A federal court has vacated yet another regulatory approval for the Atlantic Coast Pipeline (ACP) project, this time invalidating an air permit for a compressor station in Virginia.

A three-judge panel of the U.S. Court of Appeals for the Fourth Circuit ruled that the Virginia Air Pollution Control Board did not properly consider how the project might impact a minority community in Buckingham County. The court also found that regulators failed to adequately consider alternatives for the compressor station that could better mitigate environmental impacts.

“What matters is whether the board has performed its statutory duty to determine whether this facility is suitable for this site,” because of environmental justice “and potential health risks for the people of Union Hill. It has not,” the court wrote in its decision.

Environmental and community advocacy groups Friends of Buckingham and the Chesapeake Bay Foundation challenged the permit to site the project in historic Union Hill, which has a high population of African Americans whose ancestors established the community after the Civil War.

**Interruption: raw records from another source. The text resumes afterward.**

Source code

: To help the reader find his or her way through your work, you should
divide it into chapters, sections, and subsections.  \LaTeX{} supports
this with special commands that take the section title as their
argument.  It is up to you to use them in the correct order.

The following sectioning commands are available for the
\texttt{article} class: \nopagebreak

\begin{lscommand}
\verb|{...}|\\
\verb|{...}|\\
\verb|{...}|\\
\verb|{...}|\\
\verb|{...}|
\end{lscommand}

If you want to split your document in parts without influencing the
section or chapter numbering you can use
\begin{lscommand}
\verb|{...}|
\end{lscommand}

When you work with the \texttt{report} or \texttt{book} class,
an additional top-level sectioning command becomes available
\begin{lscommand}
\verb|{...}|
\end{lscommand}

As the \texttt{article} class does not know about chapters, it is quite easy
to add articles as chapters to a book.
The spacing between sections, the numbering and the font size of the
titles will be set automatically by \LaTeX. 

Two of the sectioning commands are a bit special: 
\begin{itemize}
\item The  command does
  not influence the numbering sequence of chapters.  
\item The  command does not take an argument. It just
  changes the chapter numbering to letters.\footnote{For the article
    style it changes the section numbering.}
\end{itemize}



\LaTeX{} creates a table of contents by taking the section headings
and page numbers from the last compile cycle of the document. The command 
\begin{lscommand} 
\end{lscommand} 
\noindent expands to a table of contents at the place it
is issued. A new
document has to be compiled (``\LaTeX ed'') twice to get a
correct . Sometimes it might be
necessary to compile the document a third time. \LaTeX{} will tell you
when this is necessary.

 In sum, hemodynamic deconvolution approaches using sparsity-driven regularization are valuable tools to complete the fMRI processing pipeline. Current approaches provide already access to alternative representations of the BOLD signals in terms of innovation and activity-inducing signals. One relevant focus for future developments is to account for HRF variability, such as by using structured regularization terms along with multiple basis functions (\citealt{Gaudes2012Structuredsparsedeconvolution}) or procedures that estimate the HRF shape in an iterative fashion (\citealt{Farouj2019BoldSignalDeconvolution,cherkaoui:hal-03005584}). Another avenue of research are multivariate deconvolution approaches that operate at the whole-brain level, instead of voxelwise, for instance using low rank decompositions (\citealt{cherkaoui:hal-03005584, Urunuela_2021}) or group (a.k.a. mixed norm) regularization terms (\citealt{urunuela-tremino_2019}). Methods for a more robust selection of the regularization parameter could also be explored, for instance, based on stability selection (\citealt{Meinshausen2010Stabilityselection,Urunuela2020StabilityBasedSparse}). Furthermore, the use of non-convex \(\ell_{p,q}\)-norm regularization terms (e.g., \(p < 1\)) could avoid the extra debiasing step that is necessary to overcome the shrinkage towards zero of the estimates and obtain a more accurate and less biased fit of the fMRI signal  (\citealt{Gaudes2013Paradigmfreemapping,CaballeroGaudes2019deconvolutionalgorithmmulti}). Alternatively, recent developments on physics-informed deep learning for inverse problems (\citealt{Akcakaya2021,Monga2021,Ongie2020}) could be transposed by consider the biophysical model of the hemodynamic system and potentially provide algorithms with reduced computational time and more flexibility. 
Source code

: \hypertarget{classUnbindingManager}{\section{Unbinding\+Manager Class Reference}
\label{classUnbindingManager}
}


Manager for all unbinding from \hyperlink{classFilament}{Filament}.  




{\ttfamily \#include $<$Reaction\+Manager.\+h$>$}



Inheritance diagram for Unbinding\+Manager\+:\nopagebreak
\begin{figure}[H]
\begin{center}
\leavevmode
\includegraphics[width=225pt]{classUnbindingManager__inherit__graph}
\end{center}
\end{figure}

The Fourth Circuit determined that the air control board leaned too heavily on an incomplete record and did not make adequate findings about the population or the potential environmental impacts. Environmental justice reviews are typically conducted to determine whether a project will have a disproportionate impact on minority or low-income communities. The court also questioned why electric turbines were not considered for the compressor station instead of gas-fired turbines.

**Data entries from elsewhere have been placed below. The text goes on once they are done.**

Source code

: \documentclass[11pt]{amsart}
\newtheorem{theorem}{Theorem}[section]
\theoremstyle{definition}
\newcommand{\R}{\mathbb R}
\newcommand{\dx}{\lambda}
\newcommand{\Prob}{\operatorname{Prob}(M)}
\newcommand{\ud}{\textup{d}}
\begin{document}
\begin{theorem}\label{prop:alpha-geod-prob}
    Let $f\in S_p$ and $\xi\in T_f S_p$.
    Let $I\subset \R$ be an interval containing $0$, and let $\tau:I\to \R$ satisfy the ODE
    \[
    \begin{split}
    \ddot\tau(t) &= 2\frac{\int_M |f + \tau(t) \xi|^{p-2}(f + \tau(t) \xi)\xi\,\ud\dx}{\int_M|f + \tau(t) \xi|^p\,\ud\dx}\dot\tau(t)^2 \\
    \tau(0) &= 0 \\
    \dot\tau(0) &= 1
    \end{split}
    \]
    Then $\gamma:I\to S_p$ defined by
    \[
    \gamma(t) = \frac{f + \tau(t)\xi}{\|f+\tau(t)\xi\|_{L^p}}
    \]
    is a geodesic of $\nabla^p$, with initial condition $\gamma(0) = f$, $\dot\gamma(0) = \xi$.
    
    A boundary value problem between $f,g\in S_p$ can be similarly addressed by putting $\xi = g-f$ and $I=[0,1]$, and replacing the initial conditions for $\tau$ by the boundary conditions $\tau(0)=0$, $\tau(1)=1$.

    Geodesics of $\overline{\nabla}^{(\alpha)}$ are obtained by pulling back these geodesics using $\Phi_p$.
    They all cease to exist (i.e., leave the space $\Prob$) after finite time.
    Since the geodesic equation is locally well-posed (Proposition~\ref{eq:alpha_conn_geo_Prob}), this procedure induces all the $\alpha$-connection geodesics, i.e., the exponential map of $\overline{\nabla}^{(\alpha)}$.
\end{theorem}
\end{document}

Under state law, regulators are required to consider environmental justice factors in approving a project. The court also noted that Gov. Ralph Northam’s administration in 2018 recommended suspending the permitting decision “pending further review of the station’s impacts on the health and the lives of those living in close proximity.”

The court vacated the permit and remanded it to the board.

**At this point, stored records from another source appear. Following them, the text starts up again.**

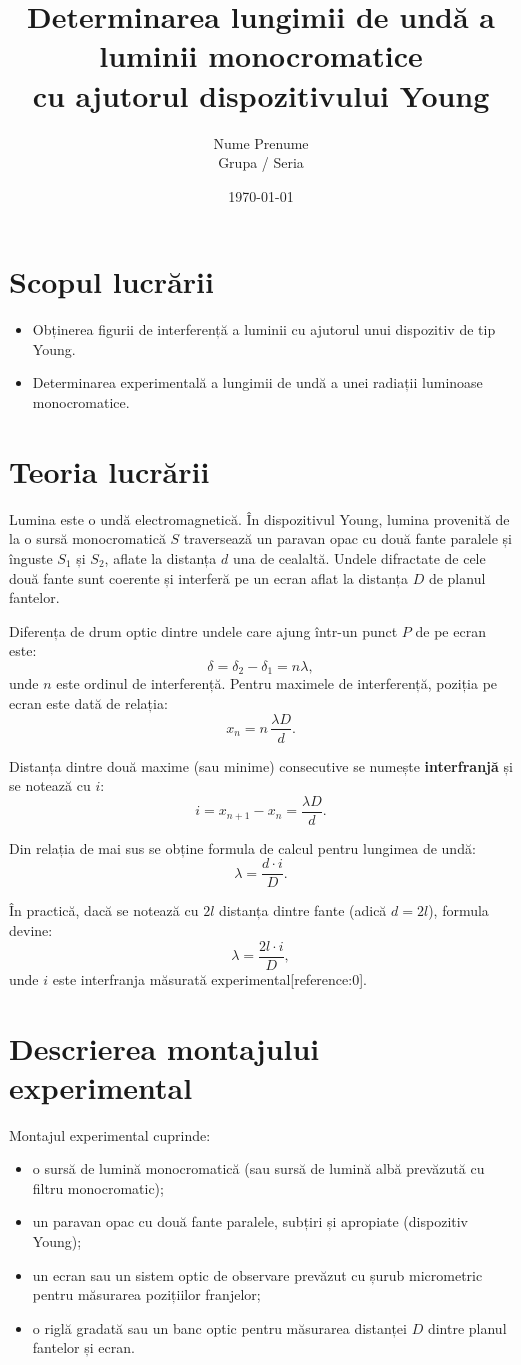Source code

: \documentclass[12pt,a4paper]{article}
\title{\textbf{Determinarea lungimii de undă a luminii monocromatice\\ cu ajutorul dispozitivului Young}}
\author{Nume Prenume \\ Grupa / Seria}
\date{\today}
\begin{document}
\maketitle

\section{Scopul lucrării}
\begin{itemize}
    \item Obținerea figurii de interferență a luminii cu ajutorul unui dispozitiv de tip Young.
    \item Determinarea experimentală a lungimii de undă a unei radiații luminoase monocromatice.
\end{itemize}

\section{Teoria lucrării}
Lumina este o undă electromagnetică. În dispozitivul Young, lumina provenită de la o sursă monocromatică \(S\) traversează un paravan opac cu două fante paralele și înguste \(S_1\) și \(S_2\), aflate la distanța \(d\) una de cealaltă. Undele difractate de cele două fante sunt coerente și interferă pe un ecran aflat la distanța \(D\) de planul fantelor.

Diferența de drum optic dintre undele care ajung într-un punct \(P\) de pe ecran este:
\[
\delta = \delta_2 - \delta_1 = n\lambda,
\]
unde \(n\) este ordinul de interferență. Pentru maximele de interferență, poziția pe ecran este dată de relația:
\[
x_n = n\,\frac{\lambda D}{d}.
\]

Distanța dintre două maxime (sau minime) consecutive se numește \textbf{interfranjă} și se notează cu \(i\):
\[
i = x_{n+1} - x_n = \frac{\lambda D}{d}.
\]

Din relația de mai sus se obține formula de calcul pentru lungimea de undă:
\[
\lambda = \frac{d \cdot i}{D}.
\]

În practică, dacă se notează cu \(2l\) distanța dintre fante (adică \(d = 2l\)), formula devine:
\[
\lambda = \frac{2l \cdot i}{D},
\]
unde \(i\) este interfranja măsurată experimental[reference:0].

\section{Descrierea montajului experimental}
Montajul experimental cuprinde:
\begin{itemize}
    \item o sursă de lumină monocromatică (sau sursă de lumină albă prevăzută cu filtru monocromatic);
    \item un paravan opac cu două fante paralele, subțiri și apropiate (dispozitiv Young);
    \item un ecran sau un sistem optic de observare prevăzut cu șurub micrometric pentru măsurarea pozițiilor franjelor;
    \item o riglă gradată sau un banc optic pentru măsurarea distanței \(D\) dintre planul fantelor și ecran.
\end{itemize}
\end{document}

The latest setback for ACP follows a series of regulatory and legal delays, a number of which have come at the Fourth Circuit. The project can’t move ahead until the court’s December 2018 ruling is resolved, which tossed approval to cross the Appalachian National Scenic Trail. That ruling could impact other natural gas infrastructure projects in the future.

The U.S. Supreme Court has agreed to hear ACP’s appeal of the decision in the coming months.

The 600-mile ACP would carry 1.5 Bcf/d of Appalachian gas through mountainous terrain from West Virginia to Virginia and North Carolina.